The Azul Paradox: Reporting Million-Dollar Profits While Under Bankruptcy Protection
Financial mirage or true strength? Azul declares a BRL 1.4 billion profit, but the figures hide the complex reality of its restructuring.
Azul S.A. has released its financial results for the second quarter of 2025, presenting a picture of contrasts that reflects the complexity of its current situation. The Brazilian airline achieved record operating revenues for the period, totaling BRL 4.9 billion, an 18.4% increase compared to the same quarter last year. Simultaneously, it reported a net income of BRL 1.468 billion.
These numbers are presented as the airline navigates a voluntary reorganization process under Chapter 11 of the U.S. Bankruptcy Code, which it filed for on May 28, 2025, in the Southern District of New York. This legal mechanism allows Azul to restructure its liabilities while maintaining full operations, a path also taken by its competitor GOL and other airlines in the region in recent years.
The decision to seek this protection was based on an unsustainable capital structure. As of June 30, 2025, Azul's balance sheet showed that its current liabilities exceeded current assets by BRL 14.183 billion, and it carried a negative equity of BRL 26.040 billion.
Operational Engine Drives Revenue
The strong revenue growth is supported by a calculated capacity expansion. Overall Available Seat Kilometers (ASKs) grew by 17.5% year-over-year. This increase reveals a clear strategic focus: while capacity in the domestic market grew by 12.9%, international capacity saw an expansion of 36.8%, as detailed in the investor report.
Despite this considerable increase in supply, Revenue per ASK (RASK), a key efficiency indicator, remained stable with a slight increase of 0.8%, standing at BRL 38.53. This suggests disciplined pricing management and robust demand capable of absorbing the new seats without eroding unit revenue.
Azul's Q2 2025 Key Highlights
Operating Revenue: BRL 4.9 billion (+18.4% vs Q2 2024).
Net Income: BRL 1.468 billion.
Operating Income: BRL 380 million (-13.9% vs Q2 2024).
Capacity Expansion (ASK): +17.5% (+36.8% in international).
Chapter 11 Process: Expected to conclude between December 2025 and February 2026.
The company's ancillary business units were a fundamental pillar of these results. Azul Fidelidade (loyalty), Azul Viagens (tourism), and Azul Cargo (logistics) accounted for 23% of the total RASK and a strong 37.5% of the quarter's EBITDA. Notably, Azul Viagens saw a greater than 45% increase in gross bookings, and Azul Cargo's revenue grew by over 14%, driven by a 50% rise in its international business.
Costs, Efficiency, and the Reality of the Profit
On the cost side, Cost per ASK (CASK) increased by 4.1% to BRL 35.57. The company attributed this rise to the 8.7% depreciation of the Brazilian Real, local inflation of 5.4%, and an increase in legal claims.
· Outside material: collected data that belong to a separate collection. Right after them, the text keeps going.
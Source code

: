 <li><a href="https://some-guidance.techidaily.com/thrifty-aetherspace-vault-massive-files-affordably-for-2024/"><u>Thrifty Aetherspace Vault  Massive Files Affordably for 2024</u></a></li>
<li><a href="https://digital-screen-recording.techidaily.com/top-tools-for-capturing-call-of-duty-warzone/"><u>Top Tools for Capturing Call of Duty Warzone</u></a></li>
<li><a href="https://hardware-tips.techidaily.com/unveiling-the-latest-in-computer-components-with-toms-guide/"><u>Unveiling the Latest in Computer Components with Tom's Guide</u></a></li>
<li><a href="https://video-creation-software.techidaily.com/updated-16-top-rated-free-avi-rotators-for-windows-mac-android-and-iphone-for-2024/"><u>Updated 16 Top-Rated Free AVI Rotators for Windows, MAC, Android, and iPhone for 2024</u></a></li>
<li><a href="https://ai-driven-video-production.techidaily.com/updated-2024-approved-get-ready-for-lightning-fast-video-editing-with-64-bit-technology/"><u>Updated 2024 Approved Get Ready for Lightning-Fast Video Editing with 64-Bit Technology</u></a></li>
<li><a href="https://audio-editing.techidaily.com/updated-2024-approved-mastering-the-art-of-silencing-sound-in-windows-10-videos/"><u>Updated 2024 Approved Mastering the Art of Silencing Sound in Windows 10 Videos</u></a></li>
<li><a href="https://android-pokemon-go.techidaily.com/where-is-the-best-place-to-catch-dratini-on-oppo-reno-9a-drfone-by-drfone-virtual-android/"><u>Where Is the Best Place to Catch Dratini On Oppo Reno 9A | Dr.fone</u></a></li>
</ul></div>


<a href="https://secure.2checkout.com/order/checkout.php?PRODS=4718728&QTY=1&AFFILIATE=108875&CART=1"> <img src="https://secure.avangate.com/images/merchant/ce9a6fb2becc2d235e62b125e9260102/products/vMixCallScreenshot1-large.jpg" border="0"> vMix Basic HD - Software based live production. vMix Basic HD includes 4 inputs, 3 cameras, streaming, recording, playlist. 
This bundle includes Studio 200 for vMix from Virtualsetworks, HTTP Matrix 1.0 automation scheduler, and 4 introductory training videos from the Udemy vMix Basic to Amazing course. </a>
To counteract these pressures, Azul implemented efficiency improvements. Productivity, measured in ASKs per employee, increased by 20.5%, and fuel consumption per ASK decreased by 3.0%, thanks to the continued modernization of its fleet with new-generation aircraft. Additionally, the fuel price paid was 11.3% lower than in Q2 2024.
However, the headline-grabbing net income of BRL 1.468 billion requires closer examination. The result is heavily impacted by non-operational events linked to the restructuring. The income statement shows a net foreign exchange gain of BRL 1.793 billion and an income of BRL 734.4 million from the conversion of debt into equity.
Excluding these extraordinary items, the operating income, which reflects the core business performance, was BRL 380 million, representing a 13.9% decrease compared to the same period in 2024. This shows that the reported profit is more a product of the financial engineering of the restructuring than of pure operational profitability.
The Path to Exit
Azul's reorganization plan is progressing steadily. The company has already secured approval for a "Debtor-in-Possession" (DIP) financing of USD 1.6 billion, which ensures liquidity to operate. Furthermore, it signed a key agreement with AerCap, its largest lessor, which is expected to generate savings of over USD 1 billion.
With a backstop agreement for up to USD 650 million in new capital upon emerging from the process, Azul is using its strong operational performance as its main argument before the court and creditors. The quarter's results demonstrate that, beyond its fragile balance sheet, the business model is resilient and capable of generating record revenues. The ultimate goal is to emerge from Chapter 11, projected for between December 2025 and February 2026, with a capital structure that allows its healthy operation to reach a sustainable cruising altitude.